• WHAT IS EXPECTED: Every line below that carries the word "following" needs to be copied.

• Dataset entries:
[Start of section]

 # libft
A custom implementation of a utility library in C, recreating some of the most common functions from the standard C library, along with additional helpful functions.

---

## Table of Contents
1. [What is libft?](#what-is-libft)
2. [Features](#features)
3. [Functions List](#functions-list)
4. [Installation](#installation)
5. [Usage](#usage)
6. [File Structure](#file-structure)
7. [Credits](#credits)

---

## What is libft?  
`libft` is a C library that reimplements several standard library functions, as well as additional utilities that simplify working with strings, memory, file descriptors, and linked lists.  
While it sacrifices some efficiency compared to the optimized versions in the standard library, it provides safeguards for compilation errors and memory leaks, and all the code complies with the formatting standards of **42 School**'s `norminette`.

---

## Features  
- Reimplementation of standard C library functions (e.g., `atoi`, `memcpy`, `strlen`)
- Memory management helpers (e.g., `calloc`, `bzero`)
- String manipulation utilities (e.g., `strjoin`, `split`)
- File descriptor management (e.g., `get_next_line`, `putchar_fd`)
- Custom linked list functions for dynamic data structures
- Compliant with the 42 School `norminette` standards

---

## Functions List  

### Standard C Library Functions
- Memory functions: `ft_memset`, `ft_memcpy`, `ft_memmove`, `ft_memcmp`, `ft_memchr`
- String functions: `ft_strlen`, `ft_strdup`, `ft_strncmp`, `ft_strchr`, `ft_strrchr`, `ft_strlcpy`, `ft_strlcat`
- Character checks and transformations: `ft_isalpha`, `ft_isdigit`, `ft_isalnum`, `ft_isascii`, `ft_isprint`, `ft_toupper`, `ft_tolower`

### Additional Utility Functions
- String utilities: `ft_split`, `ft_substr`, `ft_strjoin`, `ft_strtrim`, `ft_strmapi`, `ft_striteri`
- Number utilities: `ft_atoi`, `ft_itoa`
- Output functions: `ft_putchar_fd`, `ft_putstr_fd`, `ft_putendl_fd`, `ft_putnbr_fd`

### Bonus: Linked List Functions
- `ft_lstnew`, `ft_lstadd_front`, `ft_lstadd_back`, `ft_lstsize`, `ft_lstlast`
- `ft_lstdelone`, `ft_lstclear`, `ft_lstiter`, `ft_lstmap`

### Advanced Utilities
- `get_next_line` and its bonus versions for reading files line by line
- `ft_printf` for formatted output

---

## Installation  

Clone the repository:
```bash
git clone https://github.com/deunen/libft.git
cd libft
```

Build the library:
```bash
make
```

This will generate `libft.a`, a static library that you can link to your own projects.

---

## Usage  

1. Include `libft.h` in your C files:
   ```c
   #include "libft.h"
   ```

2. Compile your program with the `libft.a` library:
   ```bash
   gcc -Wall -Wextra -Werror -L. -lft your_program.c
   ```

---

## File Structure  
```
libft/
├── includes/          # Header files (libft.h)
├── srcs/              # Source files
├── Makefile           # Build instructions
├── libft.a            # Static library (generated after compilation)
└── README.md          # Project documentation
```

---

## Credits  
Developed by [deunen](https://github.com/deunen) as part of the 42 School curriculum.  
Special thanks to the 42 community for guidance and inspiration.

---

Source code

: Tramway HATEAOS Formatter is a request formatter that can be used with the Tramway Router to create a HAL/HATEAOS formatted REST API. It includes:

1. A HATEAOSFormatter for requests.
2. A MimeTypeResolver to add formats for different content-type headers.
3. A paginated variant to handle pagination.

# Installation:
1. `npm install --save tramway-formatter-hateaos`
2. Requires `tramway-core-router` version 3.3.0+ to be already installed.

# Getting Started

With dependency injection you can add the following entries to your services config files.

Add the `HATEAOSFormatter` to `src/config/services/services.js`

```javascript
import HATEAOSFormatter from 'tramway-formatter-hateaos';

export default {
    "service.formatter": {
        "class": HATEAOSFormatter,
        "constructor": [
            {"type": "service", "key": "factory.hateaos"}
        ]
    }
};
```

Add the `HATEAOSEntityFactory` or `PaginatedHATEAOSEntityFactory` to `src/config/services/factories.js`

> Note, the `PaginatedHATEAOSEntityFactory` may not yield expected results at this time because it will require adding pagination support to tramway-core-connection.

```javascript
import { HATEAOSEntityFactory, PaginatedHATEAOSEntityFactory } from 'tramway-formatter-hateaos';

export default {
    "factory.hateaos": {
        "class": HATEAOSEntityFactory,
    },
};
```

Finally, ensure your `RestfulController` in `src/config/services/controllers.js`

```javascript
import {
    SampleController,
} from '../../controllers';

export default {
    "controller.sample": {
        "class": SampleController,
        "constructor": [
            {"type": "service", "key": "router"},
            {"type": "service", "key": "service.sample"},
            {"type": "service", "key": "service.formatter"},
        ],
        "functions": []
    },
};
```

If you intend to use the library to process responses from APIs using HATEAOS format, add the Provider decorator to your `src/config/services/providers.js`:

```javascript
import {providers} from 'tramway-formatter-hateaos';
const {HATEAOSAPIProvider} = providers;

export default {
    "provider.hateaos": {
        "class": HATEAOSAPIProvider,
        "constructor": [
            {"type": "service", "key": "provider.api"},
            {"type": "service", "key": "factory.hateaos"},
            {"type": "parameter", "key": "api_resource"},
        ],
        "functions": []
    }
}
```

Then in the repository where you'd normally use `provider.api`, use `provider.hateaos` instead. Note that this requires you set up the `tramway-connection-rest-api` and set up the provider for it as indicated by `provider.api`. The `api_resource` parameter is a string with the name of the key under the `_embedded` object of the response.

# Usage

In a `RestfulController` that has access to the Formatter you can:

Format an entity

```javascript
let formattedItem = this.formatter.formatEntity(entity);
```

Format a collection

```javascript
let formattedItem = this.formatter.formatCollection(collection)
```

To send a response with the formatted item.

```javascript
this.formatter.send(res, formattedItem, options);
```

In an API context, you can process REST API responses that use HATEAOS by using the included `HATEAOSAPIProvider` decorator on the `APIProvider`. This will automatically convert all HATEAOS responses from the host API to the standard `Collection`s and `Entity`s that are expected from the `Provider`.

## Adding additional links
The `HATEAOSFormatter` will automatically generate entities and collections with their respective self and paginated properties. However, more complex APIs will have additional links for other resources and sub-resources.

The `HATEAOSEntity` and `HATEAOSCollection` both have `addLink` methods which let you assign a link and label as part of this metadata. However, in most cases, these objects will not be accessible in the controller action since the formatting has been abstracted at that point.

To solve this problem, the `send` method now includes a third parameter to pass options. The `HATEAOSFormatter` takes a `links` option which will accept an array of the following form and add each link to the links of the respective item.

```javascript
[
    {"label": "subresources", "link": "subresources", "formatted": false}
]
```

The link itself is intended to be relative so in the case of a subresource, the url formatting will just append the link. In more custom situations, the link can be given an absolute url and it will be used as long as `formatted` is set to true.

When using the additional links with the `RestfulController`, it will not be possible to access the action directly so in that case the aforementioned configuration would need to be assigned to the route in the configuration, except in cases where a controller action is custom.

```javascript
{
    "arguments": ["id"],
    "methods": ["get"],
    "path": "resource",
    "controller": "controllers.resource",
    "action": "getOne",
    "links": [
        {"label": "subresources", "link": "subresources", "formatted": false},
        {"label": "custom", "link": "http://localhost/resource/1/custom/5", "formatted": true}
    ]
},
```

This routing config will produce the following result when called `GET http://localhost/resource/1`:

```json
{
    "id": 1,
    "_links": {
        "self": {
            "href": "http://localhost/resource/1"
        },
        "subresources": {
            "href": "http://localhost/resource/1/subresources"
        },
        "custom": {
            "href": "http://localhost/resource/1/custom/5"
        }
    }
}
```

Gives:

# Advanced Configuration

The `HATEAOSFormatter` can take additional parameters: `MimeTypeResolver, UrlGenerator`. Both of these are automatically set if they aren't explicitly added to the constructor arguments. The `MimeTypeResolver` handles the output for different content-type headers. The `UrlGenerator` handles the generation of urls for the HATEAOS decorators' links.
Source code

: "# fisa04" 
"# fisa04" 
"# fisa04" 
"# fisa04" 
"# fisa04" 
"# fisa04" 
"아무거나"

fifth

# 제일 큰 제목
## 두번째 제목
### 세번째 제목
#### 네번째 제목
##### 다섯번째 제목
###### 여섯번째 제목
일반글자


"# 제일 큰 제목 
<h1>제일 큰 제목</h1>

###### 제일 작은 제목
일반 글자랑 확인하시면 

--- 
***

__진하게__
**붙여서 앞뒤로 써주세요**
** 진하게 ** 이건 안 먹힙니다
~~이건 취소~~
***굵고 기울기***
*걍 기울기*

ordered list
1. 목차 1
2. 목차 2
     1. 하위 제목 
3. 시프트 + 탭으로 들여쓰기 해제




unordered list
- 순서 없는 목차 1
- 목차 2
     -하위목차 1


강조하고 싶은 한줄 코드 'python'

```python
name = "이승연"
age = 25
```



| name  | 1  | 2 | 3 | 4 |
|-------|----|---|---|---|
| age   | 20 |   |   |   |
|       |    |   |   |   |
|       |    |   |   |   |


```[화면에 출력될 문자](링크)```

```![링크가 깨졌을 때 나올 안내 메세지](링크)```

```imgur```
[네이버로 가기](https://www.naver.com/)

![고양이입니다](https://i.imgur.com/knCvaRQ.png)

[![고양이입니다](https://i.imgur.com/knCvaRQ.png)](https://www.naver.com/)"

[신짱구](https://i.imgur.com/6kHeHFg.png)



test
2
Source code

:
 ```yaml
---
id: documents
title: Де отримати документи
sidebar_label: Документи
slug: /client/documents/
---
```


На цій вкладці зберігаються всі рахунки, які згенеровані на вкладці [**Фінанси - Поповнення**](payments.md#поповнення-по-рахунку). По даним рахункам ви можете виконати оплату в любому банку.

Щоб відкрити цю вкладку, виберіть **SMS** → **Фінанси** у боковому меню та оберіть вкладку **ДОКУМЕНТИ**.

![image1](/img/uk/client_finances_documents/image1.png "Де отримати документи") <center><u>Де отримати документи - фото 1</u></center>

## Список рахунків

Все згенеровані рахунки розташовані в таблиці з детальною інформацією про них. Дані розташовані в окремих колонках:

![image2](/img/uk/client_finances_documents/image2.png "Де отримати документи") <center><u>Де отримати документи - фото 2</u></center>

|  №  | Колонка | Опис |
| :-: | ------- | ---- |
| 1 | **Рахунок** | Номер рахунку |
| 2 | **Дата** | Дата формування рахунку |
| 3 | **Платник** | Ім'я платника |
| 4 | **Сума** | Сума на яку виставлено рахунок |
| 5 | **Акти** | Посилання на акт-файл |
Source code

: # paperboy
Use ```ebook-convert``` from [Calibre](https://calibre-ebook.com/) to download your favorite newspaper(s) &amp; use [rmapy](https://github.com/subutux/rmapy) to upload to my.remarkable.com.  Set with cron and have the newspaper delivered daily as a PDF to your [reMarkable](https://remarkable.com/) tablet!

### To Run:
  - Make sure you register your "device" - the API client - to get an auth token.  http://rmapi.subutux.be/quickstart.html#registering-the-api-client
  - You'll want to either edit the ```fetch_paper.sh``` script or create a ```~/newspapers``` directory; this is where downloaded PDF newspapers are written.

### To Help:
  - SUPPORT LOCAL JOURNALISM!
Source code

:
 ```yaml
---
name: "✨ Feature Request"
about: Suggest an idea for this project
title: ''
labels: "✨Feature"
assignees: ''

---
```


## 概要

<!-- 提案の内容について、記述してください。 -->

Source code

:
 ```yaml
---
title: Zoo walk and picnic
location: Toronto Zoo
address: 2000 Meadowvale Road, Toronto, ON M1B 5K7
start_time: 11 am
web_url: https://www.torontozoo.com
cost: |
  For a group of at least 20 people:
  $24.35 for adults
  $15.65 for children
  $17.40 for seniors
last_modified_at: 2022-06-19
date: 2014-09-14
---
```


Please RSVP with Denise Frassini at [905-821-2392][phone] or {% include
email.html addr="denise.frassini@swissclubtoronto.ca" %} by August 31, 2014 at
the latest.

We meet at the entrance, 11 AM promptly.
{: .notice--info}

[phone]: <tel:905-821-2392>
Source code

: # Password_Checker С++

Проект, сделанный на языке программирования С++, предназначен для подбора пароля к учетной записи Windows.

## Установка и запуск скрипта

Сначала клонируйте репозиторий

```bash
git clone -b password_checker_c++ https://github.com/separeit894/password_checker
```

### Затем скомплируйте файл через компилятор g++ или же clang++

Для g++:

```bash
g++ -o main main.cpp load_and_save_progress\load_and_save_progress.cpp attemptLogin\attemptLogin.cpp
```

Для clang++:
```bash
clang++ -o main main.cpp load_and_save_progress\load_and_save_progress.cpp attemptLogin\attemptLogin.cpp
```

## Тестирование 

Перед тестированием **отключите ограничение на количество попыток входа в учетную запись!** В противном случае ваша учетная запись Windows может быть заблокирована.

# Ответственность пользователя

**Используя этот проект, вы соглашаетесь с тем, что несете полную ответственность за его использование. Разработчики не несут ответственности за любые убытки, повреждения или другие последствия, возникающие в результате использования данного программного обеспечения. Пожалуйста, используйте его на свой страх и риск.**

[End of section]

• ANSWER SECTION:
With dependency injection you can add the following entries to your services config files.
To solve this problem, the `send` method now includes a third parameter to pass options. The `HATEAOSFormatter` takes a `links` option which will accept an array of the following form and add each link to the links of the respective item.
This routing config will produce the following result when called `GET http://localhost/resource/1`:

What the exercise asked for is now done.